SECTION 4.04. Affirmative Covenants. So long as the Purchasers hold
---------------------
any Shares, the Company shall, and shall cause each Subsidiary to:
(i) comply with all applicable laws, rules and regulations of all
governmental authorities, the violation of which would reasonably be
expected to have a Material Adverse Effect, and pay and discharge when
payable all taxes, assessments and governmental charges (except to the
extent the same are being contested in good faith and adequate reserves
therefor have been established);
(ii) enter into and maintain appropriate nondisclosure and
noncompete agreements with its key employees; and
(iii) cause any Other Senior Management Agreement entered into by the
Company after the date hereof which provides for the sale of Common Stock
to or employment of certain members of senior management (the "Other
Executives"), to be in form and substance reasonably satisfactory to each
of the Purchasers.
SECTION 4.05. Current Public Information. At all times after the
--------------------------
Company has filed a registration statement with the Securities and Exchange
Commission pursuant to the requirements of either the Securities Act or the
Securities Exchange Act of 1934 as amended (the "Securities Exchange Act"), the
Company shall file all reports required to be filed by it under the Securities
Act and the Securities Exchange Act and the rules and regulations adopted by the
Securities and Exchange Commission thereunder and shall take such further action
as any holder or holders of the Securities may reasonably request, all to the
extent required to enable such holders to sell the Securities pursuant to (i)
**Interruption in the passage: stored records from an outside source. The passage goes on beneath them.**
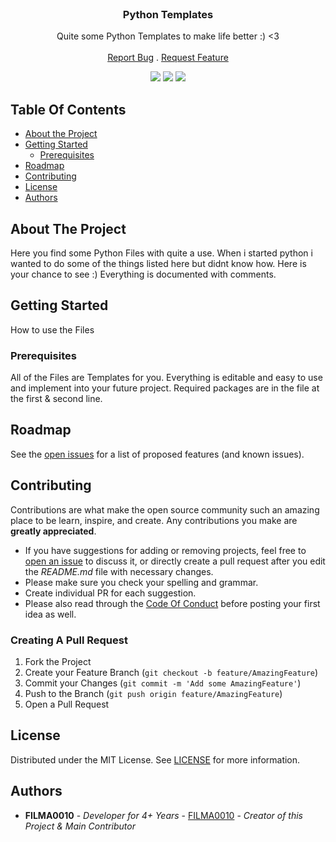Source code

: <br/>
<p align="center">
  <h3 align="center">Python Templates</h3>

  <p align="center">
    Quite some Python Templates to make life better :) <3
    <br/>
    <br/>
    <a href="https://github.com/FILMA0010/PythonTemplates/issues">Report Bug</a>
    .
    <a href="https://github.com/FILMA0010/PythonTemplates/issues">Request Feature</a>
  </p>
</p>

<p align="center"> <img src="https://img.shields.io/github/contributors/FILMA0010/PythonTemplates?color=dark-green"> <img src="https://img.shields.io/github/issues/FILMA0010/PythonTemplates"> <img src="https://img.shields.io/github/license/FILMA0010/PythonTemplates"> 

## Table Of Contents

* [About the Project](#about-the-project)
* [Getting Started](#getting-started)
  * [Prerequisites](#prerequisites)
* [Roadmap](#roadmap)
* [Contributing](#contributing)
* [License](#license)
* [Authors](#authors)

## About The Project

Here you find some Python Files with quite a use. When i started python i wanted to do some of the things listed here but didnt know how. Here is your chance to see :) Everything is documented with comments.

## Getting Started

How to use the Files

### Prerequisites

All of the Files are Templates for you. Everything is editable and easy to use and implement into your future project. Required packages are in the file at the first & second line.

## Roadmap

See the [open issues](https://github.com/FILMA0010/PythonTemplates/issues) for a list of proposed features (and known issues).

## Contributing

Contributions are what make the open source community such an amazing place to be learn, inspire, and create. Any contributions you make are **greatly appreciated**.
* If you have suggestions for adding or removing projects, feel free to [open an issue](https://github.com/FILMA0010/PythonTemplates/issues/new) to discuss it, or directly create a pull request after you edit the *README.md* file with necessary changes.
* Please make sure you check your spelling and grammar.
* Create individual PR for each suggestion.
* Please also read through the [Code Of Conduct](https://github.com/FILMA0010/PythonTemplates/blob/main/CODE_OF_CONDUCT.md) before posting your first idea as well.

### Creating A Pull Request

1. Fork the Project
2. Create your Feature Branch (`git checkout -b feature/AmazingFeature`)
3. Commit your Changes (`git commit -m 'Add some AmazingFeature'`)
4. Push to the Branch (`git push origin feature/AmazingFeature`)
5. Open a Pull Request

## License

Distributed under the MIT License. See [LICENSE](https://github.com/FILMA0010/PythonTemplates/blob/main/LICENSE.md) for more information.

## Authors

* **FILMA0010** - *Developer for 4+ Years* - [FILMA0010](https://github.com/FILMA0010/) - *Creator of this Project & Main Contributor*
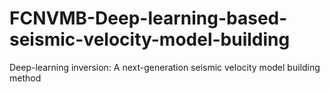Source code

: # FCNVMB-Deep-learning-based-seismic-velocity-model-building
Deep-learning inversion: A next-generation seismic velocity model building method
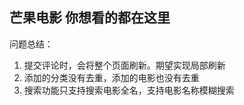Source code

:## 芒果电影  你想看的都在这里

问题总结：
1. 提交评论时，会将整个页面刷新。期望实现局部刷新
2. 添加的分类没有去重，添加的电影也没有去重
3. 搜索功能只支持搜索电影全名，支持电影名称模糊搜索

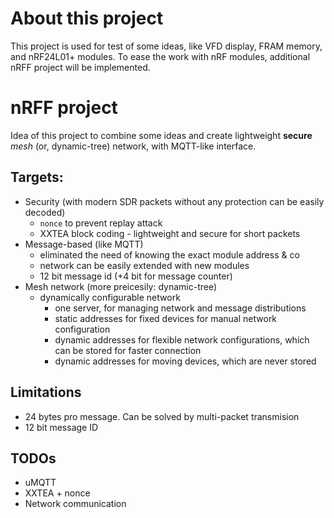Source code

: # About this project
This project is used for test of some ideas, like VFD display, FRAM memory, and nRF24L01+ modules.
To ease the work with nRF modules, additional nRFF project will be implemented.

# nRFF project
Idea of this project to combine some ideas and create lightweight **secure** *mesh* (or, dynamic-tree) network, with MQTT-like interface.

## Targets:
* Security (with modern SDR packets without any protection can be easily decoded)
	+ `nonce` to prevent replay attack
	+ XXTEA block coding - lightweight and secure for short packets
* Message-based (like MQTT)
	+ eliminated the need of knowing the exact module address & co
	+ network can be easily extended with new modules
	+ 12 bit message id (+4 bit for message counter)
* Mesh network (more preicesily: dynamic-tree)
	+ dynamically configurable network
		- one server, for managing network and message distributions
		- static addresses for fixed devices for manual network configuration
		- dynamic addresses for flexible network configurations, which can be stored for faster connection
		- dynamic addresses for moving devices, which are never stored
## Limitations
* 24 bytes pro message. Can be solved by multi-packet transmision
* 12 bit message ID

## TODOs
* uMQTT
* XXTEA + nonce
* Network communication
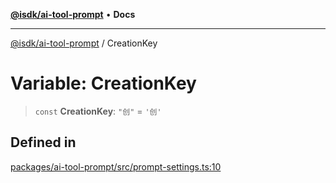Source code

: [**@isdk/ai-tool-prompt**](../README.md) • **Docs**

***

[@isdk/ai-tool-prompt](../globals.md) / CreationKey

# Variable: CreationKey

> `const` **CreationKey**: `"创"` = `'创'`

## Defined in

[packages/ai-tool-prompt/src/prompt-settings.ts:10](https://github.com/isdk/ai-tool-prompt.js/blob/ccb6c76c282ffb3a596c3e9bc1daa79eaec7b66a/src/prompt-settings.ts#L10)
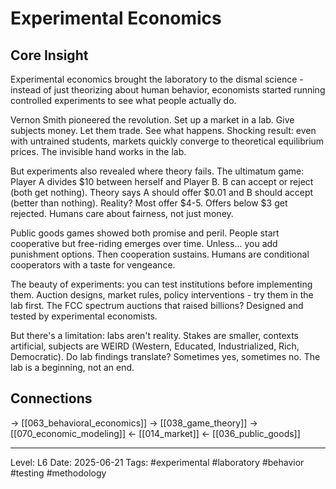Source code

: # Experimental Economics

## Core Insight
Experimental economics brought the laboratory to the dismal science - instead of just theorizing about human behavior, economists started running controlled experiments to see what people actually do.

Vernon Smith pioneered the revolution. Set up a market in a lab. Give subjects money. Let them trade. See what happens. Shocking result: even with untrained students, markets quickly converge to theoretical equilibrium prices. The invisible hand works in the lab.

But experiments also revealed where theory fails. The ultimatum game: Player A divides $10 between herself and Player B. B can accept or reject (both get nothing). Theory says A should offer $0.01 and B should accept (better than nothing). Reality? Most offer $4-5. Offers below $3 get rejected. Humans care about fairness, not just money.

Public goods games showed both promise and peril. People start cooperative but free-riding emerges over time. Unless... you add punishment options. Then cooperation sustains. Humans are conditional cooperators with a taste for vengeance.

The beauty of experiments: you can test institutions before implementing them. Auction designs, market rules, policy interventions - try them in the lab first. The FCC spectrum auctions that raised billions? Designed and tested by experimental economists.

But there's a limitation: labs aren't reality. Stakes are smaller, contexts artificial, subjects are WEIRD (Western, Educated, Industrialized, Rich, Democratic). Do lab findings translate? Sometimes yes, sometimes no. The lab is a beginning, not an end.

## Connections
→ [[063_behavioral_economics]]
→ [[038_game_theory]]
→ [[070_economic_modeling]]
← [[014_market]]
← [[036_public_goods]]

---
Level: L6
Date: 2025-06-21
Tags: #experimental #laboratory #behavior #testing #methodology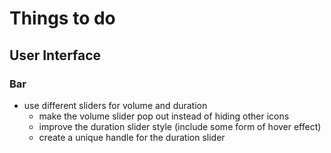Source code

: # Things to do

## User Interface

### Bar
- use different sliders for volume and duration
  - make the volume slider pop out instead of hiding other icons
  - improve the duration slider style (include some form of hover effect)
  - create a unique handle for the duration slider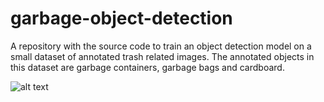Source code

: # garbage-object-detection

A repository with the source code to train an object detection model on a small dataset of annotated trash related images. The annotated objects in this dataset are garbage containers, garbage bags and cardboard.

![alt text](/annotations_examples/example2.png)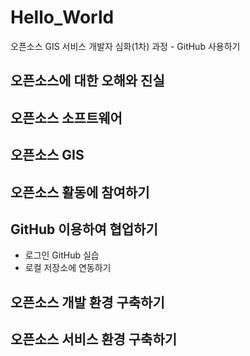 # Hello_World
오픈소스 GIS 서비스 개발자 심화(1차) 과정 - GitHub 사용하기

## 오픈소스에 대한 오해와 진실

## 오픈소스 소프트웨어

## 오픈소스 GIS

## 오픈소스 활동에 참여하기

## GitHub 이용하여 협업하기
- 로그인 GitHub 실습
- 로컬 저장소에 연동하기

## 오픈소스 개발 환경 구축하기

## 오픈소스 서비스 환경 구축하기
Rule 144 adopted by the Securities and Exchange Commission under the Securities
Act (as such rule may be amended from time to time) or any similar rule or
regulation hereafter adopted by the Securities and Exchange Commission or (ii) a
registration statement on Form S-2 or S-3 or any similar registration form
hereafter adopted by the Securities and Exchange Commission. Upon request, the
Company shall
12
deliver to any holder of the Securities a written statement as to whether it has
complied with such requirements.
SECTION 4.06. Amendment of Other Agreements. The Company shall not
-----------------------------
amend, modify or waive any provision of any Management Agreement without the
prior written consent of the holders of a majority of the Shares, and the
Company shall enforce the provisions of the Management Agreements and shall
exercise all of its rights and remedies thereunder (including, without
limitation, any repurchase options and first refusal rights) unless it is
otherwise directed by the holders of a majority of the Shares.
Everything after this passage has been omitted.